L’Italia è un paese di creduloni economici. In tale materia, infatti, si raggiunge il paradossale. È vero che in questo paese la scienza economica è ancora appannaggio di un élite servizievole e corporativa a dimostrazione, come se ce ne fosse ancora bisogno, che l’economia politica è una vera e propria scienza del potere (quindi un sapere ai più irraggiungibile), tuttavia tale triste situazione non giustifica le falsità che ci vengono quotidianamente raccontate dalla schiera di cortigiani del governo, a partire dallo stesso Renzi.

Ci limitiamo solo a due esempi. A Che Tempo che fa, il capo del governo ha dichiarato: «Cancelliamo il precariato e tutte quelle forme di collaborazione che hanno fatto del precariato la forma prevalente del lavoro». Glissiamo sul fatto che sarebbe stato meglio dire «aboliamo la precarietà» invece che il «precariato» (intendeva fisicamente?).
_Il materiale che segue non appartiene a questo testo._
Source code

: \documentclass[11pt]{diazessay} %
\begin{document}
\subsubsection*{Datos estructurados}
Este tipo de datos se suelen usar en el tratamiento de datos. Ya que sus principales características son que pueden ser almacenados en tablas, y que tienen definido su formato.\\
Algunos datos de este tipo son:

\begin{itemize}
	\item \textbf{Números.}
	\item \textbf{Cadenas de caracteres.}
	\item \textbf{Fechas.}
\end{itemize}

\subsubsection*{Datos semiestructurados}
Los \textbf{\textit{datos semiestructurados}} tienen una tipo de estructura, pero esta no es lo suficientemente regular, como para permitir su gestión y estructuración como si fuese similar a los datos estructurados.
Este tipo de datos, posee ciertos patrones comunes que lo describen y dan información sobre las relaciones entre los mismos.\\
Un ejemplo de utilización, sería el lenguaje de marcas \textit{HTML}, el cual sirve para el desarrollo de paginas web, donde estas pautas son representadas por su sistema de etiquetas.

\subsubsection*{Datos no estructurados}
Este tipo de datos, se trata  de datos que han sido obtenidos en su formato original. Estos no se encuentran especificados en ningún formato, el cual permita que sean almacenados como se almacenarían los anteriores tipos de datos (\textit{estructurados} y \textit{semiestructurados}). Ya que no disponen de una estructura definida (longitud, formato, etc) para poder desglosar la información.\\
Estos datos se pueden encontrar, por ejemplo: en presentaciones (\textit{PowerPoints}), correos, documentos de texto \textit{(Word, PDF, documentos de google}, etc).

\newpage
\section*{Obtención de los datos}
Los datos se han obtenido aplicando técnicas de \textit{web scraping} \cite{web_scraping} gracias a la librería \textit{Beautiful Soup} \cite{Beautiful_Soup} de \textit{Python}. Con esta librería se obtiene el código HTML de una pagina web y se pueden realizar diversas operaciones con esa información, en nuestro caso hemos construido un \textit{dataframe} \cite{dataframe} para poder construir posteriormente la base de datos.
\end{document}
Giusto proposito, ma assolutamente falso. Il nostro si riferisce alle collaborazioni, senza far volutamente cenno al fatto che oggi in Italia quasi il 70% dei contratti precari sono costituiti dal contratto a tempo determinato, proprio quella fattispecie che il Jobs Act atto I ha del tutto liberalizzato, con l’intenzione di fare di questo contratto il rapporto di lavoro prevalente in Italia.
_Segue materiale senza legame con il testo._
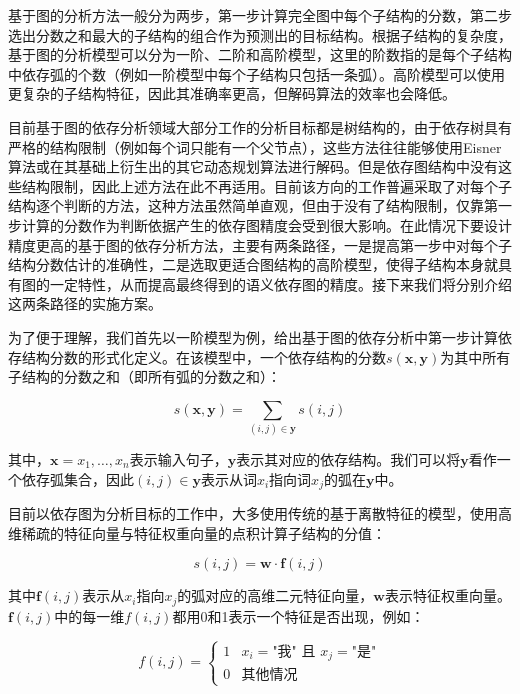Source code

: 基于图的分析方法一般分为两步，第一步计算完全图中每个子结构的分数，第二步选出分数之和最大的子结构的组合作为预测出的目标结构。根据子结构的复杂度，基于图的分析模型可以分为一阶、二阶和高阶模型，这里的阶数指的是每个子结构中依存弧的个数（例如一阶模型中每个子结构只包括一条弧）。高阶模型可以使用更复杂的子结构特征，因此其准确率更高，但解码算法的效率也会降低。

目前基于图的依存分析领域大部分工作的分析目标都是树结构的，由于依存树具有严格的结构限制（例如每个词只能有一个父节点），这些方法往往能够使用Eisner算法或在其基础上衍生出的其它动态规划算法进行解码。但是依存图结构中没有这些结构限制，因此上述方法在此不再适用。目前该方向的工作普遍采取了对每个子结构逐个判断的方法，这种方法虽然简单直观，但由于没有了结构限制，仅靠第一步计算的分数作为判断依据产生的依存图精度会受到很大影响。在此情况下要设计精度更高的基于图的依存分析方法，主要有两条路径，一是提高第一步中对每个子结构分数估计的准确性，二是选取更适合图结构的高阶模型，使得子结构本身就具有图的一定特性，从而提高最终得到的语义依存图的精度。接下来我们将分别介绍这两条路径的实施方案。

为了便于理解，我们首先以一阶模型为例，给出基于图的依存分析中第一步计算依存结构分数的形式化定义。在该模型中，一个依存结构的分数$s(\boldsymbol{x},\boldsymbol{y})$为其中所有子结构的分数之和（即所有弧的分数之和）：

\begin{equation}
s(\boldsymbol{x},\boldsymbol{y})=\sum_{(i,j) \in \boldsymbol{y}} s(i,j)
\end{equation}

其中，$\boldsymbol{x}=x_1,\dots,x_n$表示输入句子，$\boldsymbol{y}$表示其对应的依存结构。我们可以将$\boldsymbol{y}$看作一个依存弧集合，因此$(i,j) \in \boldsymbol{y}$表示从词$x_i$指向词$x_j$的弧在$\boldsymbol{y}$中。

目前以依存图为分析目标的工作中，大多使用传统的基于离散特征的模型，使用高维稀疏的特征向量与特征权重向量的点积计算子结构的分值：

\begin{equation}
s(i,j) = \mathbf{w} \cdot \mathbf{f}(i,j)
\end{equation}

其中$\mathbf{f}(i,j)$表示从$x_i$指向$x_j$的弧对应的高维二元特征向量，$\mathbf{w}$表示特征权重向量。$\mathbf{f}(i,j)$中的每一维$f(i,j)$都用0和1表示一个特征是否出现，例如：

\begin{equation}
f(i,j)=
\begin{cases}
1& x_i = \text{"我" 且\ } x_j = \text{"是"} \\
0& \text{其他情况}
\end{cases}
\end{equation}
Se veramente Renzi volesse abolire «il precariato», per prima cosa dovrebbe cancellare la prima parte del Jobs Act, che lui stesso ha promosso e imposto a tutti i costi con la Legge 78 firmata Poletti. Possibile che nessuno l’abbia fatto notare, a partire dai sindacati?
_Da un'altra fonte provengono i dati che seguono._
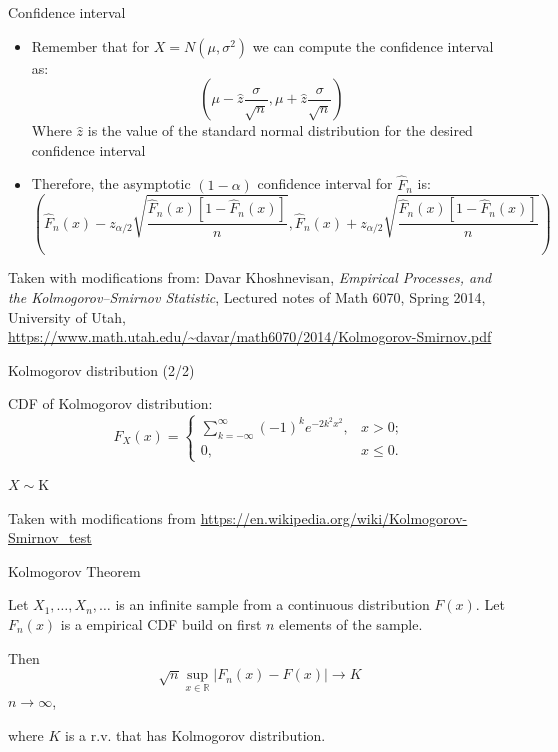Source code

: \documentclass{beamer}
\begin{document}
\begin{frame}
{\centerline{Confidence interval}}

\begin{itemize}
\item Remember that for $X=N(\mu,\sigma^2)$ we can compute the confidence interval as:
$$ ( \mu - \hat{z} \frac{\sigma}{\sqrt{n}},  \mu +  \hat{z} \frac{\sigma}{\sqrt{n}} )$$
Where $ \hat{z}$ is the value of the standard normal distribution for the desired confidence interval
\item Therefore, the asymptotic $(1 - \alpha)$ confidence interval for $\widehat {F}_{n}$ is:
$$ ( \widehat {F}_{n} (x)  - z_{\alpha/2} \sqrt{\frac{\widehat {F}_{n} (x) \left [ 1 - \widehat {F}_{n} (x) \right ]}{n}},  \widehat {F}_{n} (x) +  z_{\alpha/2} \sqrt{\frac{\widehat {F}_{n} (x) \left [ 1 - \widehat {F}_{n} (x) \right ]}{n}} ) $$

\end{itemize}

\begin{center}
\tiny{Taken with modifications from: Davar Khoshnevisan, \textit{Empirical Processes, and the Kolmogorov–Smirnov Statistic}, Lectured notes of Math 6070, Spring 2014, University of Utah, \url{https://www.math.utah.edu/~davar/math6070/2014/Kolmogorov-Smirnov.pdf}}
\end{center}

\end{frame}



\begin{frame}
{\centerline{Kolmogorov distribution (2/2)}}

CDF of Kolmogorov distribution:
$$F_X(x) =
\begin{cases}
\sum\limits_{k=-\infty}^{\infty} (-1)^k e^{-2k^2 x^2}, & x > 0; \\
0, & x \leqslant 0.
\end{cases}
$$

$X\sim \mathrm{K}$

\begin{center}
\tiny{Taken with modifications from \url{https://en.wikipedia.org/wiki/Kolmogorov-Smirnov_test}}
\end{center}

\end{frame}


\begin{frame}
{\centerline{Kolmogorov Theorem}}

Let $X_1,\ldots,X_n,\ldots$ is an infinite sample from a continuous distribution $F(x)$. Let $F_n(x)$ is a empirical CDF build on first $n$ elements of the sample. 
\newline

Then
$$\sqrt{n} \sup\limits_{x\in \mathbb{R}} \left| F_n(x) - F(x) \right| \to K$$  $n \to \infty$,


where  $K$ is a r.v. that has Kolmogorov distribution.

\end{frame}
\end{document}
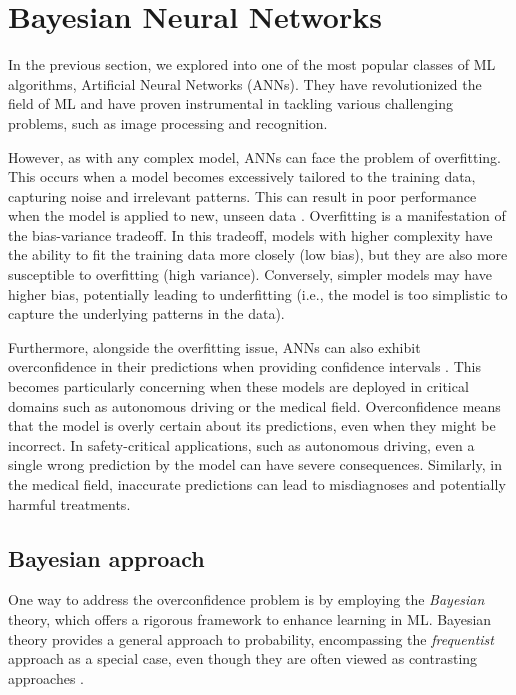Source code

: \section{Bayesian Neural Networks}

In the previous section, we explored into one of the most popular classes of ML algorithms, Artificial Neural Networks (ANNs). They have revolutionized the field of ML and have proven instrumental in tackling various challenging problems, such as image processing and recognition.

However, as with any complex model, ANNs can face the problem of overfitting. This occurs when a model becomes excessively tailored to the training data, capturing noise and irrelevant patterns. This can result in poor performance when the model is applied to new, unseen data \cite{James2013}.
Overfitting is a manifestation of the bias-variance tradeoff. In this tradeoff, models with higher complexity have the ability to fit the training data more closely (low bias), but they are also more susceptible to overfitting (high variance). Conversely, simpler models may have higher bias, potentially leading to underfitting (i.e., the model is too simplistic to capture the underlying patterns in the data).

Furthermore, alongside the overfitting issue, ANNs can also exhibit overconfidence in their predictions when providing confidence intervals \cite{9756596}. This becomes particularly concerning when these models are deployed in critical domains such as autonomous driving or the medical field.
Overconfidence means that the model is overly certain about its predictions, even when they might be incorrect. In safety-critical applications, such as autonomous driving, even a single wrong prediction by the model can have severe consequences. Similarly, in the medical field, inaccurate predictions can lead to misdiagnoses and potentially harmful treatments.

\subsection{Bayesian approach}

One way to address the overconfidence problem is by employing the \textit{Bayesian} theory, which offers a rigorous framework to enhance learning in ML. Bayesian theory provides a general approach to probability, encompassing the \textit{frequentist} approach as a special case, even though they are often viewed as contrasting approaches \cite{noauthororeditor}. 

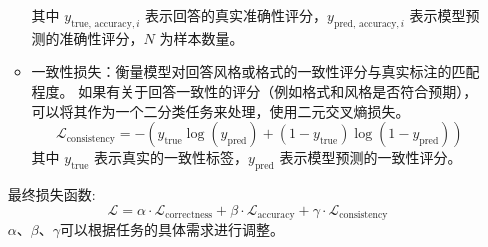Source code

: \begin{itemize}
\begin{itemize}
\begin{equation}
                    \end{equation}
                    其中 \( y_{\text{true, accuracy}, i} \) 表示回答的真实准确性评分，\( y_{\text{pred, accuracy}, i} \) 表示模型预测的准确性评分，\( N \) 为样本数量。
              \item 一致性损失：衡量模型对回答风格或格式的一致性评分与真实标注的匹配程度。
                    如果有关于回答一致性的评分（例如格式和风格是否符合预期），可以将其作为一个二分类任务来处理，使用二元交叉熵损失。
                    \begin{equation}
                        \mathcal{L}_{\text{consistency}} = - \left( y_{\text{true}} \log(y_{\text{pred}}) + (1 - y_{\text{true}}) \log(1 - y_{\text{pred}}) \right)
                    \end{equation}
                    其中 \( y_{\text{true}} \) 表示真实的一致性标签，\( y_{\text{pred}} \) 表示模型预测的一致性评分。
          \end{itemize}
          最终损失函数:
          \begin{equation}
              \mathcal{L} = \alpha \cdot \mathcal{L}_{\text{correctness}} + \beta \cdot \mathcal{L}_{\text{accuracy}} + \gamma \cdot \mathcal{L}_{\text{consistency}}
          \end{equation}
          \(\alpha\)、\(\beta\)、\(\gamma\)可以根据任务的具体需求进行调整。
\end{itemize}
A Ballarò, invece, Renzi ha dichiarato che intende inserire il Tfr in busta paga: «Per uno che guadagna 1300 euro, vuol dire un altro centinaio di euro al mese». A parte il fatto che, come per gli 80 euro, ciò vale solo per il lavoro dipendente, nessuno ha sottolineato che il Tfr fa parte già del salario del lavoratore/trice. È come ottenere un aumento del salario netto attingendo allo stesso salario lordo, in particolare quella quota di salario differito che viene mensilmente accantonato per far fronte alla perdita del posto di lavoro. Oltre il danno, la beffa. Facilito ancor di più il licenziamento individuale e, in cambio di una manciata dei «tuoi» euro, ti tolgo una valvola di sicurezza. Una partita di giro, apparentemente a costo zero per lo Stato e per le imprese, in realtà assai costosa per le casse dell’Inps e soprattutto per le piccole imprese che utilizzano il tfr dei lavoratori come fonte di cash-flow per far fronte agli impegni di pagamento.

Notare che tutto ciò avviene in un contesto in cui ottenere prestiti bancari è alquanto difficile e in cui la liberalizzazione dei licenziamenti individuali è oramai cosa fatta, a partire dalla riforma Fornero. A dimostrazione che la discussione attuale sull’art. 18 è del tutto superata e che il polverone alzato ha ben altri scopi. E che le magnifiche aspettative di crescita dell’economia di Renzi si riducono ancora una volta ad accentuare la guerra tra poveri, con buona pace dei poteri forti.